Yugoslavia 1966, with ancient silver coins.

Below is a very attractive 1966 Qatar set of 12 Sheik Ahmad Coin stamps printed and embossed on gold or silver foil.


In a similar vein, celebrating its fifth year of independence, Sierra Leone issued these coin stamps in 1966.

Below, stamp sheet from Sri Lanka, 2001.

And while not exactly a coin on the stamp, this from Chile in 2005 depicts the Palacio de La Moneda in the country’s capital, Santiago and celebrates the building’s 200th anniversary. The production of coins in Chile took place at La Moneda from 1814 to 1929.

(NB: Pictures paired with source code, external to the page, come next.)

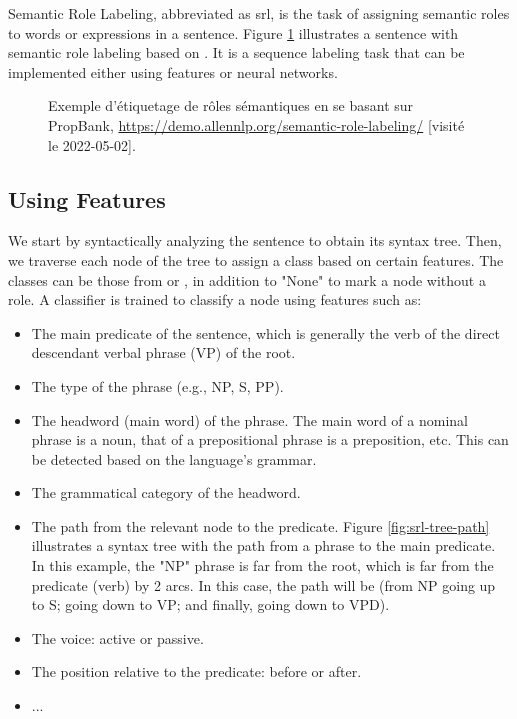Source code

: \documentclass{KBook}
\begin{document}
Semantic Role Labeling, abbreviated as \ac{srl}, is the task of assigning semantic roles to words or expressions in a sentence. Figure \ref{fig:srl-exp} illustrates a sentence with semantic role labeling based on . It is a sequence labeling task that can be implemented either using features or neural networks.


\begin{figure}[ht]
	\centering
	\caption[Exemple d'étiquetage de rôles sémantiques en se basant sur PropBank.]{Exemple d'étiquetage de rôles sémantiques en se basant sur PropBank, \url{https://demo.allennlp.org/semantic-role-labeling/} [visité le 2022-05-02].}
	\label{fig:srl-exp}
\end{figure}

\subsection{Using Features}

We start by syntactically analyzing the sentence to obtain its syntax tree. Then, we traverse each node of the tree to assign a class based on certain features. The classes can be those from  or , in addition to "None" to mark a node without a role. A classifier is trained to classify a node using features such as:
\begin{itemize}
	\item The main predicate of the sentence, which is generally the verb of the direct descendant verbal phrase (VP) of the root.
	\item The type of the phrase (e.g., NP, S, PP).
	\item The headword (main word) of the phrase. The main word of a nominal phrase is a noun, that of a prepositional phrase is a preposition, etc. This can be detected based on the language's grammar.
	\item The grammatical category of the headword.
	\item The path from the relevant node to the predicate. Figure \ref{fig:srl-tree-path} illustrates a syntax tree with the path from a phrase to the main predicate. In this example, the "NP" phrase is far from the root, which is far from the predicate (verb) by 2 arcs. In this case, the path will be  (from NP going up to S; going down to VP; and finally, going down to VPD).
	\item The voice: active or passive.
	\item The position relative to the predicate: before or after.
	\item ...
\end{itemize}
\end{document}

The top two stamps of the four shown here display coins of Taiping. Released to commemorate the 100th anniversary of the Taiping peasants’ uprising in 1851. Scenes from the uprising on the two stamps below them.

And among these Bermudan definitives from 1953 are four stamps with images of early “Hogge Money” (named because of the pig that appears on the reverse of the coins) from the Sommer Islands (now Bermuda).

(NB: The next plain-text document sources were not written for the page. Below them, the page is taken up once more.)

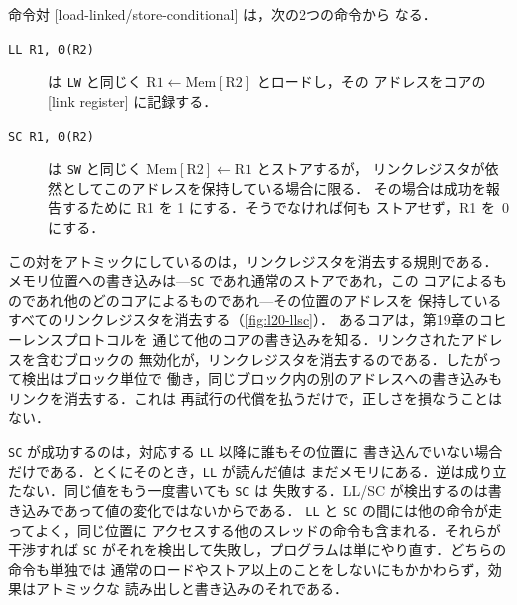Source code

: \documentclass[../main.tex]{subfiles}
\begin{document}
\begin{definition}[LL/SC]
  命令対 [load-linked/store-conditional] は，次の2つの命令から
  なる．
  \begin{description}
    \item[\texttt{LL R1, 0(R2)}] は \texttt{LW} と同じく
      $\text{R1} \leftarrow \text{Mem}[\text{R2}]$ とロードし，その
      アドレスをコアの[link register]
      に記録する．
    \item[\texttt{SC R1, 0(R2)}] は \texttt{SW} と同じく
      $\text{Mem}[\text{R2}] \leftarrow \text{R1}$ とストアするが，
      リンクレジスタが依然としてこのアドレスを保持している場合に限る．
      その場合は成功を報告するために R1 を 1 にする．そうでなければ何も
      ストアせず，R1 を~0 にする．
  \end{description}
\end{definition}

この対をアトミックにしているのは，リンクレジスタを消去する規則である．
メモリ位置への書き込みは---\texttt{SC} であれ通常のストアであれ，この
コアによるものであれ他のどのコアによるものであれ---その位置のアドレスを
保持しているすべてのリンクレジスタを消去する（\cref{fig:l20-llsc}）．
あるコアは，第19章のコヒーレンスプロトコルを
通じて他のコアの書き込みを知る．リンクされたアドレスを含むブロックの
無効化が，リンクレジスタを消去するのである．したがって検出はブロック単位で
働き，同じブロック内の別のアドレスへの書き込みもリンクを消去する．これは
再試行の代償を払うだけで，正しさを損なうことはない．

\texttt{SC} が成功するのは，対応する \texttt{LL} 以降に誰もその位置に
書き込んでいない場合だけである．とくにそのとき，\texttt{LL} が読んだ値は
まだメモリにある．逆は成り立たない．同じ値をもう一度書いても \texttt{SC} は
失敗する．LL/SC が検出するのは書き込みであって値の変化ではないからである．
\texttt{LL} と \texttt{SC} の間には他の命令が走ってよく，同じ位置に
アクセスする他のスレッドの命令も含まれる．それらが干渉すれば \texttt{SC}
がそれを検出して失敗し，プログラムは単にやり直す．どちらの命令も単独では
通常のロードやストア以上のことをしないにもかかわらず，効果はアトミックな
読み出しと書き込みのそれである．
\end{document}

After the controversial creation of the independent “State of Israel” in 1948, new postage stamps and coins were issued. The definitive set of stamps below features the new coinage.

And finally, these examples from Morocco, 1969. Two tete-beche pairs. The top pair of 1-dirham airmail stamps depict a 1960 King Mohammed V coin, while the
5-dirham airmail stamp depicts a 1965 King Hassan II coin.

The history behind the coins and stamps can be fascinating, and the stamps shown in this article are just the tip of the iceberg for prospective collectors of the topic.